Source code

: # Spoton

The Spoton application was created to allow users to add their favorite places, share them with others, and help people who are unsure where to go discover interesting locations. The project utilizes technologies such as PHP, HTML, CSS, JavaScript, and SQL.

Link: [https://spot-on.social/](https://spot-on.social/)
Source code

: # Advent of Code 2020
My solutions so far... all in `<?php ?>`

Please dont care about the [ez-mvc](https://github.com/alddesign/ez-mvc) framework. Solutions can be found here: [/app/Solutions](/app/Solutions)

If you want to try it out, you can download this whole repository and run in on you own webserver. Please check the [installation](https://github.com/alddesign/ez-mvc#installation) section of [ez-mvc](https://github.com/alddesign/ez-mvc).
---
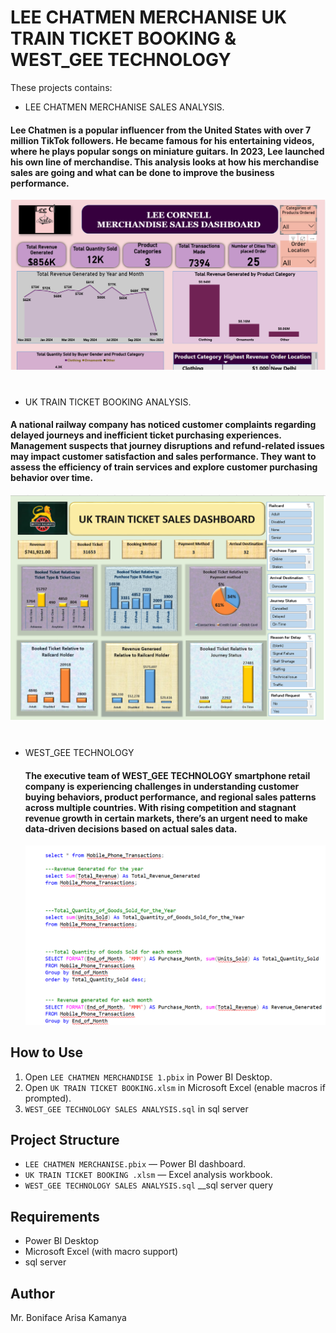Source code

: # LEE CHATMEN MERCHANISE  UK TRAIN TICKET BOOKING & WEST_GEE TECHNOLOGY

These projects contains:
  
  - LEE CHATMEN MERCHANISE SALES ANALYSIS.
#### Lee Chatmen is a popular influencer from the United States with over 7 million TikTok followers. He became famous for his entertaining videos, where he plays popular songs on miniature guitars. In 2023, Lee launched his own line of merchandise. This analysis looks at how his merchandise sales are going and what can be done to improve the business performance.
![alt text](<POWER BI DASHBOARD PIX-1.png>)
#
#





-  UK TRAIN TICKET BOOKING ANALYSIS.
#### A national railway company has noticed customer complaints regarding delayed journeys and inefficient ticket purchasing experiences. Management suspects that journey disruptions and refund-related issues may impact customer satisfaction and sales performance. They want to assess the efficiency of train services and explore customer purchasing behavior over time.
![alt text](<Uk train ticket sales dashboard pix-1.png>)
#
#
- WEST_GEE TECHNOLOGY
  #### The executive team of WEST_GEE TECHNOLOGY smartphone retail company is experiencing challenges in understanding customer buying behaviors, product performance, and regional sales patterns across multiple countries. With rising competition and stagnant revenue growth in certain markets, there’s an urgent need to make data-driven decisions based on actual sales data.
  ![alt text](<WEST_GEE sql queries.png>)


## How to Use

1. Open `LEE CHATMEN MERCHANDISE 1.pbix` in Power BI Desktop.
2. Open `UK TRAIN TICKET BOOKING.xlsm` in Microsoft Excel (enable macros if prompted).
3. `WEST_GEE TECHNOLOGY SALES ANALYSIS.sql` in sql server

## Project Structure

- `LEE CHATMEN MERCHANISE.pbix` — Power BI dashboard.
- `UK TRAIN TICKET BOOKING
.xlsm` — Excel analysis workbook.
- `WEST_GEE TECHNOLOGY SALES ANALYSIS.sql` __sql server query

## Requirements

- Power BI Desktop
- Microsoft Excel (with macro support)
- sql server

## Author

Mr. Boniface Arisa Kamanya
---
What you have to do: Scan the listing above for the line that has "BOOKING & WEST_GEE TECHNOLOGY", then copy exactly from that line through the line that has "- LEE CHATMEN MERCHANISE SALES ANALYSIS.".

Exercise solution:
: # LEE CHATMEN MERCHANISE  UK TRAIN TICKET BOOKING & WEST_GEE TECHNOLOGY

These projects contains:
  
  - LEE CHATMEN MERCHANISE SALES ANALYSIS.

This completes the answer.